To rzekłszy, wypadłem na ulicę. Słowa które wymówiłem już mi ciążyły; ledwie wierzyłem w przyrzeczenie dane przed chwilą.
Eleonora czekała mnie niecierpliwie. Dziwnym trafem, w czasie mej nieobecności, wspomniano jej po raz pierwszy o usiłowaniach, jakich dokłada baron de T***, aby mnie od niej oderwać. Powtórzono jej moje słowa, żarciki. Skoro w Eleonorze raz zbudziło się podejrzenie, zebrała w myśli rozmaite okoliczności, świadczące o jego prawdzie. Nagłe zbliżenie z człowiekiem którego przedtem nie odwiedzałem nigdy, zażyłość między baronem a moim ojcem, starczyły jej za nieodparte dowody. Niepokój Eleonory wzmógł się w ciągu kilku godzin tak bardzo, iż zastałem ją zupełnie przeświadczoną o mojej — jak to nazywała — przewrotności.

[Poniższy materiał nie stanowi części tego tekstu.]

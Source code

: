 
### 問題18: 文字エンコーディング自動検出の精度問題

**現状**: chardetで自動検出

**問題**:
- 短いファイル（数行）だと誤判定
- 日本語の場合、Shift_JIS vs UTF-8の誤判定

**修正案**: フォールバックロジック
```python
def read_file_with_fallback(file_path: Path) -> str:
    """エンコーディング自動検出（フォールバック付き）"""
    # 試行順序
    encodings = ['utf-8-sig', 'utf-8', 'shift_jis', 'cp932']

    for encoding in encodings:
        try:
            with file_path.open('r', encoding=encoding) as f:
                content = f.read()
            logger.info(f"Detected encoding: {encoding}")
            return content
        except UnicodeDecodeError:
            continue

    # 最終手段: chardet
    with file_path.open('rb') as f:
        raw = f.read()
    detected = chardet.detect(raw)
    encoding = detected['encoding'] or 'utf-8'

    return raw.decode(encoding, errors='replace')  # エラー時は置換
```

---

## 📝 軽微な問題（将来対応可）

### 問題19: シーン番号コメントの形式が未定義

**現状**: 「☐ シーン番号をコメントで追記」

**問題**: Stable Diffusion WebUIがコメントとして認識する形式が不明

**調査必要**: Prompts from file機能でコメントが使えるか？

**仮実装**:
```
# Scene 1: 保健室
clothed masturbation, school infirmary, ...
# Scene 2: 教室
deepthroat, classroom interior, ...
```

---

Przybyłem do pałacu, zdecydowany powiedzieć wszystko. I oto, zagadnięty wręcz przez Eleonorę, czyżby kto uwierzył? siliłem się jedynie rozproszyć jej podejrzenia. Zaprzeczyłem nawet, tak, zaprzeczyłem owego dnia temu, co miałem zamiar oznajmić jutro.
Było późno, pożegnałem ją; pilno mi było położyć się, aby zakończyć ten długi dzień; kiedy byłem zupełnie pewien iż wreszcie się zakończył, uczułem, na tę chwilę, olbrzymią ulgę.

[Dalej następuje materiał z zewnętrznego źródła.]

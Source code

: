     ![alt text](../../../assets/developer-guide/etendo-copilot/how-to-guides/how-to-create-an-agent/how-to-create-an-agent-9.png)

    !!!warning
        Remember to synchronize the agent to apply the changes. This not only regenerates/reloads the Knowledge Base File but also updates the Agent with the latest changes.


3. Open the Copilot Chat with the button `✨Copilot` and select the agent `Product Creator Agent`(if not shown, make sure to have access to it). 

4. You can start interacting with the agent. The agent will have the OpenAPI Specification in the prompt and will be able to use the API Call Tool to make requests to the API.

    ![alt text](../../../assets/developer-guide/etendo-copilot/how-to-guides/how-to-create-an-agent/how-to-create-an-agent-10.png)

Wstałem nazajutrz aż koło południa, jakgdybym, opóźniając moment naszego widzenia, opóźniał nieszczęsną chwilę.
Eleonora uspokoiła się przez noc, zarówno dzięki własnym refleksjom, jak dzięki moim wczorajszym słowom. Zaczęła mówić o jakichś osobistych sprawach, tonem ufności, świadczącym aż nadto, iż uważa nasze istnienia za nierozerwalnie złączone. Gdzie znaleźć wyrazy, któremibym miał odwagę zepchnąć ją w osamotnienie?
Czas upływał z przerażającą chyżością. Każda minuta pomnażała konieczność wyjaśnień. Z trzech dni które naznaczyłem, drugi bliski był już końca, pan de T*** oczekiwał mnie najdalej pojutrze. List do ojca już odszedł; i oto miałem chybić słowa, nie uczyniwszy najmniejszego wysiłku w tej mierze. Wychodziłem, wracałem, brałem za rękę Eleonorę, zaczynałem aby przerwać natychmiast; przyglądałem się biegowi słońca, które nachylało się ku skrajowi widnokręgu. Nadeszła noc, odwlokłem rzecz znowu. Jeden dzień mi pozostał; dość było i godziny.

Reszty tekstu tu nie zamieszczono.